Joao Moreira is too good. They say the mark of a great sportsman is when they have to change the rules of the game they play because of them – think Donald Bradman and cricket, Walter Lindrum and billiards, and so on. So when do the Jockey Club start giving Moreira two pounds extra just to slow him down?
As alluded to in colleague Alan Aitken’s On The Rails column last week, local jockeys losing a two pound weight allowance after 250 winners was the least of their worries in the end. The arrival of Moreira, who weighs in at 113 pounds or perhaps even less, has also eroded the one advantage the local lads had when trying to counter the overseas invasion – being able to ride lightweight chances. The presence of top class featherweights Karis Teetan and Mirco Demuro isn’t helping much either.
The Jockey Club licensing committee has long desired diversity within the jockey roster, to break the Australian/South African stranglehold, and the current crop certainly ticks that box – although a top class Englishman wouldn’t go astray.
A list of the nationalities of winning jockeys reads like a FIFA World Cup winners – if Australia, China, South Africa or Ireland ever had a chance of winning that gong. Here’s the nationality of the last 18 winning jockeys, that is, those who won at the last two meetings: Brazil, Ireland, Italy, Brazil, Brazil, Brazil, China, France, Brazil, France, Italy, Brazil, Italy, South Africa, Australia, South Africa, Brazil, Italy.
Two things jump out immediately – China, one winner, and Brazil, seven winners, and that’s one guy – that man Moreira. But even Brazil’s Samba Boys couldn’t match a strike rate of seven from 18, and even though it is not a serious suggestion that Moreira be given two pounds extra to carry, he is certainly causing mayhem, and not just for his rival jockeys.
Moreira’s strike rate is so high he is forcing professional punters to reconfigure their systems, and his effect on betting markets seems astounding. There is no way of quantifying how much effect a single jockey can have on the odds of the horse he is riding – that is, how much shorter a Moreira mount is because he is on board, compared to the price it would be if an average jockey rode it?
Let’s take a guess, judging by some of the crazy quotes his ‘lesser lights’ have gone around – 25 per cent? That’s probably conservative, and in some cases it might be more than a third. That is to say, a 15-1 chance might start single figures because of the Magic Man’s midas touch.
The thing is, Moreira seems to justify the short odds more and more, because – as they say – “horses just run for him” and he keeps winning.

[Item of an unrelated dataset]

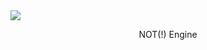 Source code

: <img src = "https://github.com/Sam-1210/Not-Engine-Tmp/blob/master/Assets/Materials/Textures/Logo.png" align = "middle"/>
<p align = "center" > NOT(!) Engine</p>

He has ridden 14 winners from his last 42 rides – that’s one in three.
Scary thing is, there’s probably room for improvement too. It wasn’t long ago that Moreira’s issues with careless riding charges might have scuppered his Jockeys’ Championship hopes, but after a period where he appeared to be “riding on egg shells”, he now seems to have struck a balance between flow, aggression and some sort of duty of care to his fellow riders. There’s a lot more looking both ways before Moreira crosses the road, or the field, as it were.

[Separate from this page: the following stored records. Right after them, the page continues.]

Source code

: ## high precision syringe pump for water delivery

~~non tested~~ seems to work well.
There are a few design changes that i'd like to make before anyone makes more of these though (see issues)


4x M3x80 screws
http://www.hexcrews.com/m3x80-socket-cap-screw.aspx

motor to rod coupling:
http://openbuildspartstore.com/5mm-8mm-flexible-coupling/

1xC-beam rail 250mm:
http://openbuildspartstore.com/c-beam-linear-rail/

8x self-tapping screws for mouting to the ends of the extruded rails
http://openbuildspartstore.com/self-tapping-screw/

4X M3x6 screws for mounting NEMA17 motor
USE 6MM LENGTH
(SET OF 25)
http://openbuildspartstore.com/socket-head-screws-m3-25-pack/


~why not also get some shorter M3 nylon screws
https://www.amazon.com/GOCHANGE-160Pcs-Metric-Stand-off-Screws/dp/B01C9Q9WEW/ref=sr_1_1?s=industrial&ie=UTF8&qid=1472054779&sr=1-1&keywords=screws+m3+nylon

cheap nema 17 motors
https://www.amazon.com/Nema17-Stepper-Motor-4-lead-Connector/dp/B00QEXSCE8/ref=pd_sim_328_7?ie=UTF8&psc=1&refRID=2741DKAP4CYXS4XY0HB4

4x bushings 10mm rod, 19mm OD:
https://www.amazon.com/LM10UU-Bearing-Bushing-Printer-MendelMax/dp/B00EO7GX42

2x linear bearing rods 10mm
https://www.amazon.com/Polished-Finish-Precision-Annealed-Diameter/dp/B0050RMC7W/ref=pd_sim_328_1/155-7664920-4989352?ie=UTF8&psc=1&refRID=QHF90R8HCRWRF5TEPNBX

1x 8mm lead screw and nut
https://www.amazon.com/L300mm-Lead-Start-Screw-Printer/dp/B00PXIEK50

And as Moreira inevitably improves as he adjusts to all things Hong Kong – smog and crowded shopping malls included – could it turn out that he is even more suited to Hong Kong than Singapore?

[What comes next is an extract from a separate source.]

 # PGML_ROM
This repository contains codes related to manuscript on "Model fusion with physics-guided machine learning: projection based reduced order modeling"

Hong Kong racing features wide handicaps in a limited horse population,, so let’s say Moreira is two pounds better than the average Hong Kong jockey, perhaps a very conservative estimate on current form. That makes a huge difference. We are also dealing with tighter tracks, where tactics matter more and which allows one of Moreira’s best attributes comes into play – his ability to get a horse up and running out of the gates, positioning them quickly. He also seems to have got the hang of the Valley and jockeys matter more there than perhaps any track, anywhere in the world.
Moreira now has 38 winners and now trails Zac Purton by 17. He is closing that fast with trebles and four-timers galore, that he may have closed in on at least equal favouritism for the title too. Well, put it this way, you would be very nervous had you taken odds-on about Purton at any stage before now.
The Brazilian is like so many champions – even though he is completely destroying and demoralising the competition, he is doing it all with a childlike enthusiasm and smile on his face. Watch him when he wins a Class Four, it’s as though he has never won a race in his life, he is that happy. There’s obviously a steely resolve and an out-and-out assassin under the Simon the Likeable exterior, though, for Moreira is just too good to be doing this for fun.